### Exercise description
Search the listing for the string "Technology" and copy every line that contains it.

### Dataset excerpts
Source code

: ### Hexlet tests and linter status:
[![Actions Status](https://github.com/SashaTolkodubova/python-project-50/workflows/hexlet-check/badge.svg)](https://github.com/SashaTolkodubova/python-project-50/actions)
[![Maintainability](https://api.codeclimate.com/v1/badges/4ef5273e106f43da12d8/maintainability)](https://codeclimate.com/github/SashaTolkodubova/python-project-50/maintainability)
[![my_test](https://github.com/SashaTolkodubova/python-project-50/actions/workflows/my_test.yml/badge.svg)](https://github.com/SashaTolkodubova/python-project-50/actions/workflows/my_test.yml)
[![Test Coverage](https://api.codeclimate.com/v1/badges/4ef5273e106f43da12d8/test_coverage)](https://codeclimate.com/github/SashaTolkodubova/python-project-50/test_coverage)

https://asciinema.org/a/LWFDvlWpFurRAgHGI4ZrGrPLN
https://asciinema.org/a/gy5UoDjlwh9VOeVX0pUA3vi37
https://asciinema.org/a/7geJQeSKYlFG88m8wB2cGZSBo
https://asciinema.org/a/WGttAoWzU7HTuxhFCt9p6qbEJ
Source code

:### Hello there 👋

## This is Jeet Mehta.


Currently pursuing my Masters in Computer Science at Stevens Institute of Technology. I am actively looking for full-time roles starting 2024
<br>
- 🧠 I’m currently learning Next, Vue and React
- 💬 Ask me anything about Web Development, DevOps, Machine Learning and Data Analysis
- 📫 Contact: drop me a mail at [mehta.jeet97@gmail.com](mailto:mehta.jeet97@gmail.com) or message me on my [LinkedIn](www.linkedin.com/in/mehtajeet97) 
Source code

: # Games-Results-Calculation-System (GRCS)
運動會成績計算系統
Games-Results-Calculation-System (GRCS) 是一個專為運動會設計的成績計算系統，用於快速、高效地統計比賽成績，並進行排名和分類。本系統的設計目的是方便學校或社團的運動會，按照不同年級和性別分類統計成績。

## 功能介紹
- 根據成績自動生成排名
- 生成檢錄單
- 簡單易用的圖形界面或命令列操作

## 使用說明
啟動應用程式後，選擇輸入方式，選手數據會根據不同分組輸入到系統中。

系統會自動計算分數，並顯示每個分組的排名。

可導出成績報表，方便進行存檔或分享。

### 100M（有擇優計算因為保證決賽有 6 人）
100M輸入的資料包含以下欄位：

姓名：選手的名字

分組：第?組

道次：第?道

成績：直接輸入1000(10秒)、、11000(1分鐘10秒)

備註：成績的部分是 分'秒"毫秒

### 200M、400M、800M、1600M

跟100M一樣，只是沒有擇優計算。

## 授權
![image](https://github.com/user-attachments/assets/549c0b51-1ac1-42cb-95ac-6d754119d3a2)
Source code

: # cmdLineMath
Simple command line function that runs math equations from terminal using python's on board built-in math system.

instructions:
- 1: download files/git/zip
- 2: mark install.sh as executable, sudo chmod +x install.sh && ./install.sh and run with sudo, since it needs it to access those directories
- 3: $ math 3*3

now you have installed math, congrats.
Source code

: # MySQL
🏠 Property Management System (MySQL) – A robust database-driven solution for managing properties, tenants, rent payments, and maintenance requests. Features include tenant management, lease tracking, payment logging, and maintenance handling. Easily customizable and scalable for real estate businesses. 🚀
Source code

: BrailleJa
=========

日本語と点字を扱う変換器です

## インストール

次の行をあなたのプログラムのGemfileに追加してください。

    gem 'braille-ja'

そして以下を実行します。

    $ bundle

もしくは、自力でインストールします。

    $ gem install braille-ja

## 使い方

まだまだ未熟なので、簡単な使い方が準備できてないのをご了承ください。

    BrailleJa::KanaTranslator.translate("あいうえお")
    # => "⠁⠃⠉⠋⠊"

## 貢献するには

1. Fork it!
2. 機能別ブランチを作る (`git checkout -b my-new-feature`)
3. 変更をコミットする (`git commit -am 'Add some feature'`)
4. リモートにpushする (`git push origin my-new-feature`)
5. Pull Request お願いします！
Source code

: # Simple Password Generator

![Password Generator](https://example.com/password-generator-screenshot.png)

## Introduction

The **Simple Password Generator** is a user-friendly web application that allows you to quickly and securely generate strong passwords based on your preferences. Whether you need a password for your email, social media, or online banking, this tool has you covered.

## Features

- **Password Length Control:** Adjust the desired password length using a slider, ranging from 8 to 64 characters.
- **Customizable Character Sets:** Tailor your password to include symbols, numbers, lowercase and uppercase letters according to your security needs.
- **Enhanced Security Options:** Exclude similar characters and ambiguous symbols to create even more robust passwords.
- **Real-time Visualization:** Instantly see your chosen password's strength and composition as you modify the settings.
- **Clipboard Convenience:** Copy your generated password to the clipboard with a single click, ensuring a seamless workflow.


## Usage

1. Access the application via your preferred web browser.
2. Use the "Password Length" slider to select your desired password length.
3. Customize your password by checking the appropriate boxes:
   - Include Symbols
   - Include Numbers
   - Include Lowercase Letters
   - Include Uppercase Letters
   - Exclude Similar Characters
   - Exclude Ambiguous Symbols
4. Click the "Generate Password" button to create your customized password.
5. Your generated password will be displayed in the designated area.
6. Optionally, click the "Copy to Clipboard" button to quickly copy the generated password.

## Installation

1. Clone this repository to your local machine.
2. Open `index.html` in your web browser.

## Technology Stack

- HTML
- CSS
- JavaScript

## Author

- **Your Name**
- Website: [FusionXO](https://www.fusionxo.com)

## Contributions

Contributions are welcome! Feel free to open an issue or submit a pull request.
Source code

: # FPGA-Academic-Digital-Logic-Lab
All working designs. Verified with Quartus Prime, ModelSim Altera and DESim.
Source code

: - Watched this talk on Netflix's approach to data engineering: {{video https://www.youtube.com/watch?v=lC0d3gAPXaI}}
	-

### Reply to the exercise
Currently pursuing my Masters in Computer Science at Stevens Institute of Technology. I am actively looking for full-time roles starting 2024
## Technology Stack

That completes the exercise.